Directions for this task:
Set down the entries below exactly; drop the pictures.

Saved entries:
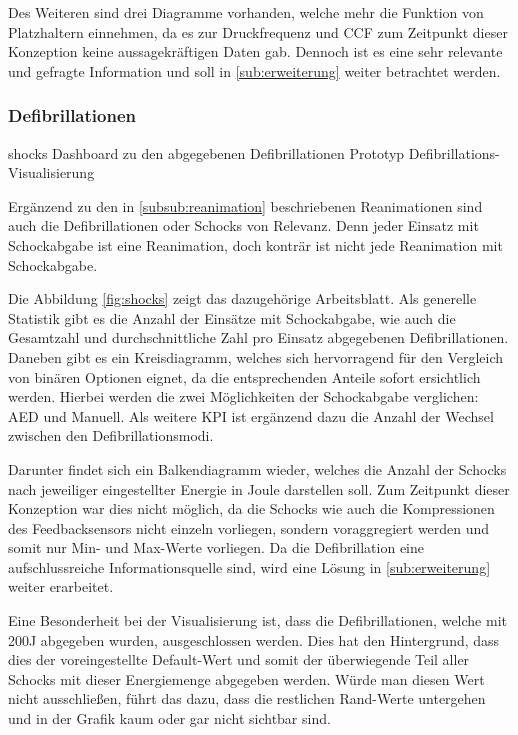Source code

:Des Weiteren sind drei Diagramme vorhanden, welche mehr die Funktion von Platzhaltern einnehmen, da es zur Druckfrequenz und \gls{CCF} zum Zeitpunkt dieser Konzeption keine aussagekräftigen Daten gab.
Dennoch ist es eine sehr relevante und gefragte Information und soll in \ref{sub:erweiterung} weiter betrachtet werden.


\subsubsection{Defibrillationen}
\label{subsub:schocks}
\bildbreit
{shocks}
{Dashboard zu den abgegebenen Defibrillationen}
{Prototyp Defibrillations-Visualisierung}

Ergänzend zu den in \ref{subsub:reanimation} beschriebenen Reanimationen sind auch die Defibrillationen oder \glqq Schocks\grqq{} von Relevanz.
Denn jeder Einsatz mit Schockabgabe ist eine Reanimation, doch konträr ist nicht jede Reanimation mit Schockabgabe.

Die Abbildung \ref{fig:shocks} zeigt das dazugehörige Arbeitsblatt.
Als generelle Statistik gibt es die Anzahl der Einsätze mit Schockabgabe, wie auch die Gesamtzahl und durchschnittliche Zahl pro Einsatz abgegebenen Defibrillationen.
Daneben gibt es ein Kreisdiagramm, welches sich hervorragend für den Vergleich von binären Optionen eignet, da die entsprechenden Anteile sofort ersichtlich werden.
Hierbei werden die zwei Möglichkeiten der Schockabgabe verglichen: \gls{AED} und Manuell.
Als weitere \gls{KPI} ist ergänzend dazu die Anzahl der Wechsel zwischen den Defibrillationsmodi.

Darunter findet sich ein Balkendiagramm wieder, welches die Anzahl der Schocks nach jeweiliger eingestellter Energie in Joule darstellen soll.
Zum Zeitpunkt dieser Konzeption war dies nicht möglich, da die Schocks wie auch die Kompressionen des Feedbacksensors nicht einzeln vorliegen, sondern voraggregiert werden und somit nur Min- und Max-Werte vorliegen.
Da die Defibrillation eine aufschlussreiche Informationsquelle sind, wird eine Lösung in \ref{sub:erweiterung} weiter erarbeitet.

Eine Besonderheit bei der Visualisierung ist, dass die Defibrillationen, welche mit 200J abgegeben wurden, ausgeschlossen werden.
Dies hat den Hintergrund, dass dies der voreingestellte Default-Wert und somit der überwiegende Teil aller Schocks mit dieser Energiemenge abgegeben werden.
Würde man diesen Wert nicht ausschließen, führt das dazu, dass die restlichen \glqq Rand\grqq{}-Werte untergehen und in der Grafik kaum oder gar nicht sichtbar sind.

Problem solution:
Source code

:Des Weiteren sind drei Diagramme vorhanden, welche mehr die Funktion von Platzhaltern einnehmen, da es zur Druckfrequenz und \gls{CCF} zum Zeitpunkt dieser Konzeption keine aussagekräftigen Daten gab.
Dennoch ist es eine sehr relevante und gefragte Information und soll in \ref{sub:erweiterung} weiter betrachtet werden.


\subsubsection{Defibrillationen}
\label{subsub:schocks}
\bildbreit
{shocks}
{Dashboard zu den abgegebenen Defibrillationen}
{Prototyp Defibrillations-Visualisierung}

Ergänzend zu den in \ref{subsub:reanimation} beschriebenen Reanimationen sind auch die Defibrillationen oder \glqq Schocks\grqq{} von Relevanz.
Denn jeder Einsatz mit Schockabgabe ist eine Reanimation, doch konträr ist nicht jede Reanimation mit Schockabgabe.

Die Abbildung \ref{fig:shocks} zeigt das dazugehörige Arbeitsblatt.
Als generelle Statistik gibt es die Anzahl der Einsätze mit Schockabgabe, wie auch die Gesamtzahl und durchschnittliche Zahl pro Einsatz abgegebenen Defibrillationen.
Daneben gibt es ein Kreisdiagramm, welches sich hervorragend für den Vergleich von binären Optionen eignet, da die entsprechenden Anteile sofort ersichtlich werden.
Hierbei werden die zwei Möglichkeiten der Schockabgabe verglichen: \gls{AED} und Manuell.
Als weitere \gls{KPI} ist ergänzend dazu die Anzahl der Wechsel zwischen den Defibrillationsmodi.

Darunter findet sich ein Balkendiagramm wieder, welches die Anzahl der Schocks nach jeweiliger eingestellter Energie in Joule darstellen soll.
Zum Zeitpunkt dieser Konzeption war dies nicht möglich, da die Schocks wie auch die Kompressionen des Feedbacksensors nicht einzeln vorliegen, sondern voraggregiert werden und somit nur Min- und Max-Werte vorliegen.
Da die Defibrillation eine aufschlussreiche Informationsquelle sind, wird eine Lösung in \ref{sub:erweiterung} weiter erarbeitet.

Eine Besonderheit bei der Visualisierung ist, dass die Defibrillationen, welche mit 200J abgegeben wurden, ausgeschlossen werden.
Dies hat den Hintergrund, dass dies der voreingestellte Default-Wert und somit der überwiegende Teil aller Schocks mit dieser Energiemenge abgegeben werden.
Würde man diesen Wert nicht ausschließen, führt das dazu, dass die restlichen \glqq Rand\grqq{}-Werte untergehen und in der Grafik kaum oder gar nicht sichtbar sind.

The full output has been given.